* _Exercise inputs_
------------------------------

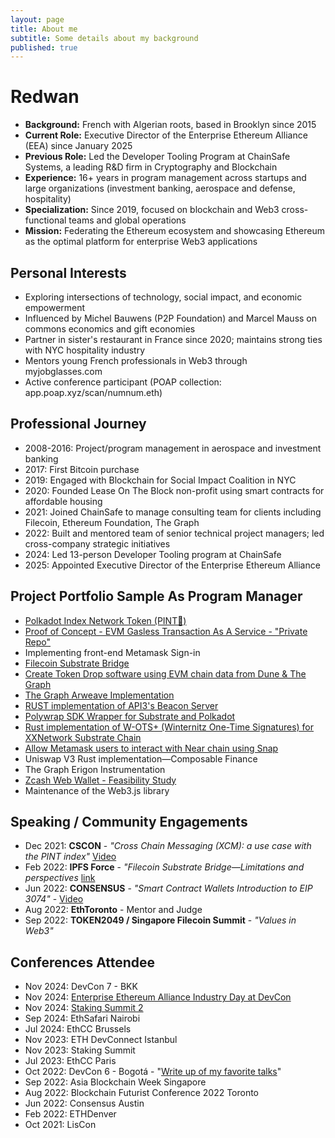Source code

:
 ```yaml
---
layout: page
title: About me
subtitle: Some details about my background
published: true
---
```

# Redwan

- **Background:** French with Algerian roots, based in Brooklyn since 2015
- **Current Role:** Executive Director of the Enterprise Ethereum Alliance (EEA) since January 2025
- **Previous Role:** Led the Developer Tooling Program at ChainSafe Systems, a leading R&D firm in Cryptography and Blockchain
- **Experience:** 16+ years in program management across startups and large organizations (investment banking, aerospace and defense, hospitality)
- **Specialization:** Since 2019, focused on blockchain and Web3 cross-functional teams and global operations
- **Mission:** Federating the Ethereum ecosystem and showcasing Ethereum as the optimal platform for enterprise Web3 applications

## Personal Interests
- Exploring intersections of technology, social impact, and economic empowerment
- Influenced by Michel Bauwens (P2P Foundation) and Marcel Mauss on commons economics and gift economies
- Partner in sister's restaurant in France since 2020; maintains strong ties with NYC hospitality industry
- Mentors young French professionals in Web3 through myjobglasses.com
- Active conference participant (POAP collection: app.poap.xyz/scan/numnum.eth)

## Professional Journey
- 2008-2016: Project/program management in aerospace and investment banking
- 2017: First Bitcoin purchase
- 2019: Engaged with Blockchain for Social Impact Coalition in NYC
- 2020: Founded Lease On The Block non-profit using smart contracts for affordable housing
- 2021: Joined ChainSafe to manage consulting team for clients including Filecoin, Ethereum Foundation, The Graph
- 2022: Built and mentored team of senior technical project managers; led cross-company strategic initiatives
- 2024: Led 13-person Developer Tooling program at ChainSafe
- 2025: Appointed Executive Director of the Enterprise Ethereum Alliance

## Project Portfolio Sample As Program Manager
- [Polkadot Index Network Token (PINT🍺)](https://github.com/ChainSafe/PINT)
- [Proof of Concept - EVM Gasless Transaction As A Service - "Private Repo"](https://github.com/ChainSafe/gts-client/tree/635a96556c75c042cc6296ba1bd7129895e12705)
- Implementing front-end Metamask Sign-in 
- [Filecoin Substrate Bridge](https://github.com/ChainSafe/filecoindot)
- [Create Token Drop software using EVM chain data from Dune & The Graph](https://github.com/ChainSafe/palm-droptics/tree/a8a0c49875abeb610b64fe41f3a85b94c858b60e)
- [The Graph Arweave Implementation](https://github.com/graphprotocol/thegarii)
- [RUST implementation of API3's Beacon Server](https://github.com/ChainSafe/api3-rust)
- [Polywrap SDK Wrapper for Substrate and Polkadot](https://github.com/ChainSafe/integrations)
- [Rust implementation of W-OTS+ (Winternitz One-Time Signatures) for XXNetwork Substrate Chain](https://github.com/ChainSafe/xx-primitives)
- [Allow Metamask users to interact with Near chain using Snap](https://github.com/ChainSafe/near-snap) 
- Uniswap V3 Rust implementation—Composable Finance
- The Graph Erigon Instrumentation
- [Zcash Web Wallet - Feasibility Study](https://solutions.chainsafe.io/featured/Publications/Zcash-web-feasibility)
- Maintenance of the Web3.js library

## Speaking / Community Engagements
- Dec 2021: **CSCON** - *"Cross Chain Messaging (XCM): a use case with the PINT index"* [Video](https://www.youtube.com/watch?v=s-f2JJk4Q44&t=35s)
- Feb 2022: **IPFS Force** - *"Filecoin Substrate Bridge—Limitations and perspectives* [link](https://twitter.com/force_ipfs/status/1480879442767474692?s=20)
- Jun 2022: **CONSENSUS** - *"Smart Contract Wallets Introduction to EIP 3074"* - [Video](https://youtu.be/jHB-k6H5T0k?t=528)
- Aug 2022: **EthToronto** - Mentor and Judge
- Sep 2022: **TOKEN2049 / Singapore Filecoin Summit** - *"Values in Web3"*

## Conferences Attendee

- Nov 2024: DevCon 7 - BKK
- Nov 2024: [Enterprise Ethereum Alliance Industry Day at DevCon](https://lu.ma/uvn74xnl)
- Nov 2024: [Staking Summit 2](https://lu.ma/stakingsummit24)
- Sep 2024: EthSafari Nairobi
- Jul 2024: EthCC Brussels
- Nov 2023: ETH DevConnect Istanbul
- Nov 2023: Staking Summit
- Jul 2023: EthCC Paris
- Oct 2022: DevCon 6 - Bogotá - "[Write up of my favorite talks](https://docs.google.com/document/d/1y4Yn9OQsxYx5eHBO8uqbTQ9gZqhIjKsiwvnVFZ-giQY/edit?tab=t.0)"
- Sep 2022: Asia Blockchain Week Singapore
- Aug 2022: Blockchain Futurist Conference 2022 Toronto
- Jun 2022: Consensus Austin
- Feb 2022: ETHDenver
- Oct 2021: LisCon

------------------------------

What is needed is an exact copy of the lines above, from the one containing "- 2008-2016: Project/program" through the one containing "- 2024: Led", with nothing added.

- 2008-2016: Project/program management in aerospace and investment banking
- 2017: First Bitcoin purchase
- 2019: Engaged with Blockchain for Social Impact Coalition in NYC
- 2020: Founded Lease On The Block non-profit using smart contracts for affordable housing
- 2021: Joined ChainSafe to manage consulting team for clients including Filecoin, Ethereum Foundation, The Graph
- 2022: Built and mentored team of senior technical project managers; led cross-company strategic initiatives
- 2024: Led 13-person Developer Tooling program at ChainSafe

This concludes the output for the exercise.